*Required work*.
Restate exactly, and only, the lines from the one containing "Ссылка на оплату счёта" through the end of the entries, keeping both endpoints.

(Stored dataset items)
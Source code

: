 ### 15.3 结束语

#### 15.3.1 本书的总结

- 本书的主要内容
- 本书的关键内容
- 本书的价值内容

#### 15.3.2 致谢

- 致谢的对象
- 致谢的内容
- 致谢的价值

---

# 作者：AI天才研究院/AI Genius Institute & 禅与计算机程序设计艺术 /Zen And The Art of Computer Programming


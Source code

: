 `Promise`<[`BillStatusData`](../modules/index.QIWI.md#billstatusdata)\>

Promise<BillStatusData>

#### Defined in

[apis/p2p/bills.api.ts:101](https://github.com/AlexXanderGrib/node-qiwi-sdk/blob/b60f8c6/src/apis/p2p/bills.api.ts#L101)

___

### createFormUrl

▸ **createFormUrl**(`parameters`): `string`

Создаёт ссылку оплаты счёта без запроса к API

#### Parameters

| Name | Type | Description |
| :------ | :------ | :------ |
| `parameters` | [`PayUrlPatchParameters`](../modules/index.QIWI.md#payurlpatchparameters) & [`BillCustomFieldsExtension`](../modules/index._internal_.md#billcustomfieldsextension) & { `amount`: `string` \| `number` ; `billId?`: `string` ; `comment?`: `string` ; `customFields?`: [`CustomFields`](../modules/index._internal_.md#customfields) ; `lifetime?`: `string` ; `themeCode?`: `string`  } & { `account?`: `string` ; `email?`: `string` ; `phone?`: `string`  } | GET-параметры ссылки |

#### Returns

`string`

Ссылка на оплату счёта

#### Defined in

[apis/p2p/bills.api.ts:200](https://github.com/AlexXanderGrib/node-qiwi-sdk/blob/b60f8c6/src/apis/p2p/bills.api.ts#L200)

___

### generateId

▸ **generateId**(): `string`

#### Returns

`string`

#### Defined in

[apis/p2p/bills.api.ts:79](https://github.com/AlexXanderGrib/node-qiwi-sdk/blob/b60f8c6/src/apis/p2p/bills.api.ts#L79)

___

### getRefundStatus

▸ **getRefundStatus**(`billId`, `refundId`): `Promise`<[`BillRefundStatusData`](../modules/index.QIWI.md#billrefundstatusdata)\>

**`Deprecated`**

*Solution*.
Ссылка на оплату счёта

#### Defined in

[apis/p2p/bills.api.ts:200](https://github.com/AlexXanderGrib/node-qiwi-sdk/blob/b60f8c6/src/apis/p2p/bills.api.ts#L200)

___

### generateId

▸ **generateId**(): `string`

#### Returns

`string`

#### Defined in

[apis/p2p/bills.api.ts:79](https://github.com/AlexXanderGrib/node-qiwi-sdk/blob/b60f8c6/src/apis/p2p/bills.api.ts#L79)

___

### getRefundStatus

▸ **getRefundStatus**(`billId`, `refundId`): `Promise`<[`BillRefundStatusData`](../modules/index.QIWI.md#billrefundstatusdata)\>

**`Deprecated`**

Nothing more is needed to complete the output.